What is the number of lines in the data that hold the string "factory"? Reply with that number only.

--- DATA SHOWN Enclosed Below ---

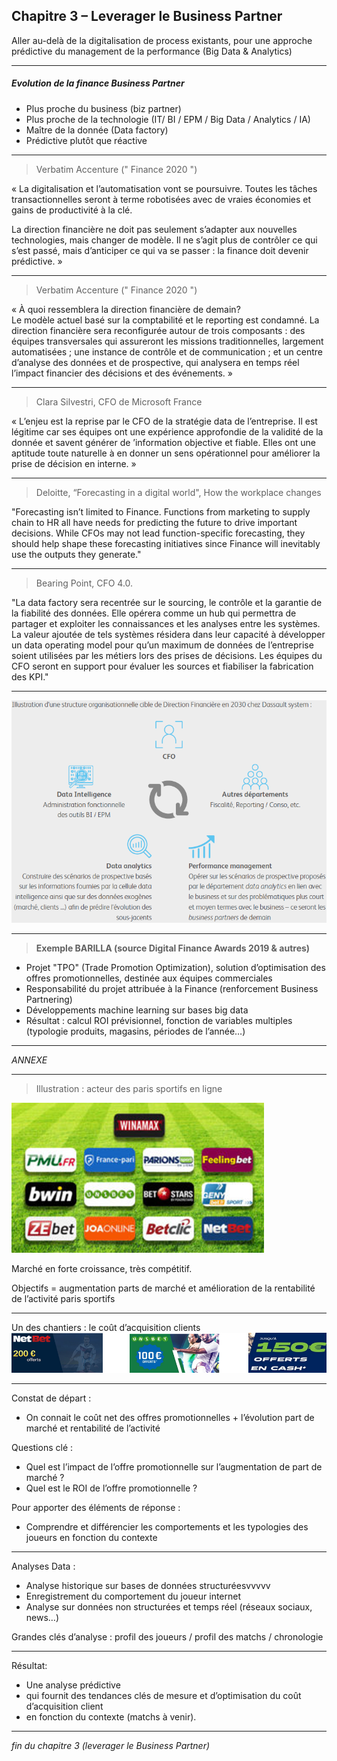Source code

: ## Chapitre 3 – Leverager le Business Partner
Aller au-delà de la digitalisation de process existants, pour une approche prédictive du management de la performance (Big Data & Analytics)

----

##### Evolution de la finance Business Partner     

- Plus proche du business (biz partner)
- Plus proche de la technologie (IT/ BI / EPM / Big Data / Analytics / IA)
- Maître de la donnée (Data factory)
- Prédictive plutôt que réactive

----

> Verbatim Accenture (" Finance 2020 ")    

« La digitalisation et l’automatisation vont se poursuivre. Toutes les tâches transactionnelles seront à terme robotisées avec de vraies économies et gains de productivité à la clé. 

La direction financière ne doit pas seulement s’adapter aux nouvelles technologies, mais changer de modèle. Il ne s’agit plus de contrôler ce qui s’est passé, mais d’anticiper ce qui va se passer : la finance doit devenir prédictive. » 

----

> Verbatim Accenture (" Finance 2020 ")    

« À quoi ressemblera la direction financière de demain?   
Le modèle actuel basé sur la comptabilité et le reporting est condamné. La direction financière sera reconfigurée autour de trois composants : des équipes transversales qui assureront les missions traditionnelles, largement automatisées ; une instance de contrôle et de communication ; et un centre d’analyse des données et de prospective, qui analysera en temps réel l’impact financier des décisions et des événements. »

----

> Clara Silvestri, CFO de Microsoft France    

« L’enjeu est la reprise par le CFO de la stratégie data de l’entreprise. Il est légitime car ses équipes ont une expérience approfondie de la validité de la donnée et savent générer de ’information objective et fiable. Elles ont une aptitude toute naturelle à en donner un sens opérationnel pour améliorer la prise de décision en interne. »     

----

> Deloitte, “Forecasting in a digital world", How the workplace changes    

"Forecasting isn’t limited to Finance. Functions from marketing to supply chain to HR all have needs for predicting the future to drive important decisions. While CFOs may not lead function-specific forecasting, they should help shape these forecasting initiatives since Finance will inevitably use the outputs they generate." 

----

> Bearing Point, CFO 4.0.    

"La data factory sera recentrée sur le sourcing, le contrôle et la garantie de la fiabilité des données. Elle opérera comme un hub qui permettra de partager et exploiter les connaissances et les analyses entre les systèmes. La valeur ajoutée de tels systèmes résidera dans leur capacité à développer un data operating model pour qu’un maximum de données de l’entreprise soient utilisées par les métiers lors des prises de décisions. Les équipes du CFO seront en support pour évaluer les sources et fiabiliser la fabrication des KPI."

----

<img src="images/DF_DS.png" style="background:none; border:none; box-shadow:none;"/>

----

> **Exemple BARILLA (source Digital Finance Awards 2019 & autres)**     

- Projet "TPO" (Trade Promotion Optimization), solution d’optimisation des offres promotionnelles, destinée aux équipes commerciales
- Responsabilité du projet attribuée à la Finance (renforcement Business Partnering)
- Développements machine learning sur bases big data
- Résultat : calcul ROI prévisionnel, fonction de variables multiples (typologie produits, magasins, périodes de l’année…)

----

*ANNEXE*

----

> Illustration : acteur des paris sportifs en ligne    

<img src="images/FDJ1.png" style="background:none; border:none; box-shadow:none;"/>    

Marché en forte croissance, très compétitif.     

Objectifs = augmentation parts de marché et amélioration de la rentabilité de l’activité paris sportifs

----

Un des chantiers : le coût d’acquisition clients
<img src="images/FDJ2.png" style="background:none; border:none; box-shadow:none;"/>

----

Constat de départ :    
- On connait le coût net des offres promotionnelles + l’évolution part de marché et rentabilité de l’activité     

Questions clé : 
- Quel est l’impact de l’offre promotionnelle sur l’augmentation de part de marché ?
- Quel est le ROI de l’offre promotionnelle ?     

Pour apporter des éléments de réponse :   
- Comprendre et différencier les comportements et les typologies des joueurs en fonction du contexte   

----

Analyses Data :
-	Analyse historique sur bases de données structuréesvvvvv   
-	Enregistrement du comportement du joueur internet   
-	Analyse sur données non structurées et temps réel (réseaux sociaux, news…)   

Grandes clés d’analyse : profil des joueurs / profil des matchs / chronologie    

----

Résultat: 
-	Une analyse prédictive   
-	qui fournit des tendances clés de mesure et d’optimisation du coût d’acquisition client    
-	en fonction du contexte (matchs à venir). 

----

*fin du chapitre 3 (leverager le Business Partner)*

--- End of Enclosed DATA SHOWN ---
--- DATA SHOWN Enclosed Below ---

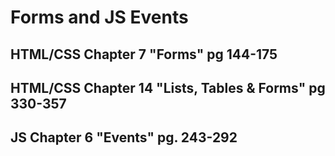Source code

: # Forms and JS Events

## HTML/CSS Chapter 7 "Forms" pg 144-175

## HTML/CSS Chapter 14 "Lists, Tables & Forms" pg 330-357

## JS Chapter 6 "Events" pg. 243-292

--- End of Enclosed DATA SHOWN ---

§ EXERCISE SOLUTION: 2